Problem
Lines from the one containing "1)(n - 2)(2n^2" through the end of the data below are to be transcribed exactly; leave out all others.

____ Dataset entries

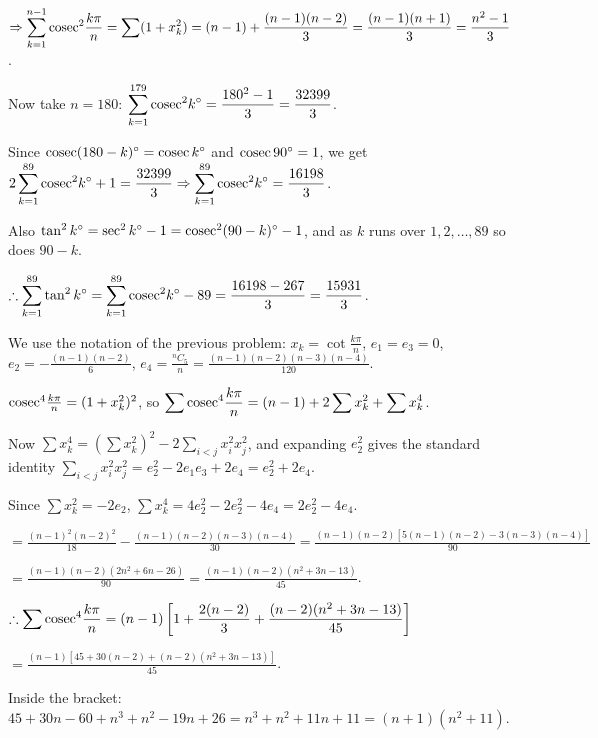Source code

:   $\Rightarrow \displaystyle\sum_{k = 1}^{n - 1}{\rm cosec}^2\frac{k\pi}{n} = \sum(1 + x_k^2) = (n - 1)
  + \frac{(n - 1)(n - 2)}{3} = \frac{(n - 1)(n + 1)}{3} = \frac{n^2 - 1}{3}$.

  Now take $n = 180$: $\displaystyle\sum_{k = 1}^{179}{\rm cosec}^2k^\circ = \frac{180^2 - 1}{3}
  = \frac{32399}{3}$.

  Since ${\rm cosec}(180 - k)^\circ = {\rm cosec}\,k^\circ$ and ${\rm cosec}\,90^\circ = 1$, we get
  $2\displaystyle\sum_{k = 1}^{89}{\rm cosec}^2k^\circ + 1 = \frac{32399}{3}\Rightarrow \sum_{k = 1}^{89}{\rm
    cosec}^2k^\circ = \frac{16198}{3}$.

  Also $\tan^2k^\circ = \sec^2k^\circ - 1 = {\rm cosec}^2(90 - k)^\circ - 1$, and as $k$ runs over $1, 2,
  \ldots, 89$ so does $90 - k$.

  $\therefore \displaystyle\sum_{k = 1}^{89}\tan^2k^\circ = \sum_{k = 1}^{89}{\rm cosec}^2k^\circ - 89
  = \frac{16198 - 267}{3} = \frac{15931}{3}$.
\item We use the notation of the previous problem: $x_k = \cot\frac{k\pi}{n}$, $e_1 = e_3 = 0$, $e_2 =
  -\frac{(n - 1)(n - 2)}{6}$, $e_4 = \frac{{}^nC_5}{n} = \frac{(n - 1)(n - 2)(n - 3)(n - 4)}{120}$.

  ${\rm cosec}^4\frac{k\pi}{n} = (1 + x_k^2)^2$, so $\displaystyle\sum{\rm cosec}^4\frac{k\pi}{n} = (n - 1)
  + 2\sum x_k^2 + \sum x_k^4$.

  Now $\displaystyle\sum x_k^4 = \left(\sum x_k^2\right)^2 - 2\sum_{i < j}x_i^2x_j^2$, and expanding $e_2^2$ gives
  the standard identity $\displaystyle\sum_{i < j}x_i^2x_j^2 = e_2^2 - 2e_1e_3 + 2e_4 = e_2^2 + 2e_4$.

  Since $\sum x_k^2 = -2e_2$, $\displaystyle\sum x_k^4 = 4e_2^2 - 2e_2^2 - 4e_4 = 2e_2^2 - 4e_4$.

  $= \frac{(n - 1)^2(n - 2)^2}{18} - \frac{(n - 1)(n - 2)(n - 3)(n - 4)}{30} = \frac{(n - 1)(n - 2)[5(n - 1)(n
    - 2) - 3(n - 3)(n - 4)]}{90}$

  $= \frac{(n - 1)(n - 2)(2n^2 + 6n - 26)}{90} = \frac{(n - 1)(n - 2)(n^2 + 3n - 13)}{45}$.

  $\therefore \displaystyle\sum{\rm cosec}^4\frac{k\pi}{n} = (n - 1)\left[1 + \frac{2(n - 2)}{3} + \frac{(n -
    2)(n^2 + 3n - 13)}{45}\right]$

  $= \frac{(n - 1)[45 + 30(n - 2) + (n - 2)(n^2 + 3n - 13)]}{45}$.

  Inside the bracket: $45 + 30n - 60 + n^3 + n^2 - 19n + 26 = n^3 + n^2 + 11n + 11 = (n + 1)(n^2 + 11)$.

________

Exercise result
  $= \frac{(n - 1)(n - 2)(2n^2 + 6n - 26)}{90} = \frac{(n - 1)(n - 2)(n^2 + 3n - 13)}{45}$.

  $\therefore \displaystyle\sum{\rm cosec}^4\frac{k\pi}{n} = (n - 1)\left[1 + \frac{2(n - 2)}{3} + \frac{(n -
    2)(n^2 + 3n - 13)}{45}\right]$

  $= \frac{(n - 1)[45 + 30(n - 2) + (n - 2)(n^2 + 3n - 13)]}{45}$.

  Inside the bracket: $45 + 30n - 60 + n^3 + n^2 - 19n + 26 = n^3 + n^2 + 11n + 11 = (n + 1)(n^2 + 11)$.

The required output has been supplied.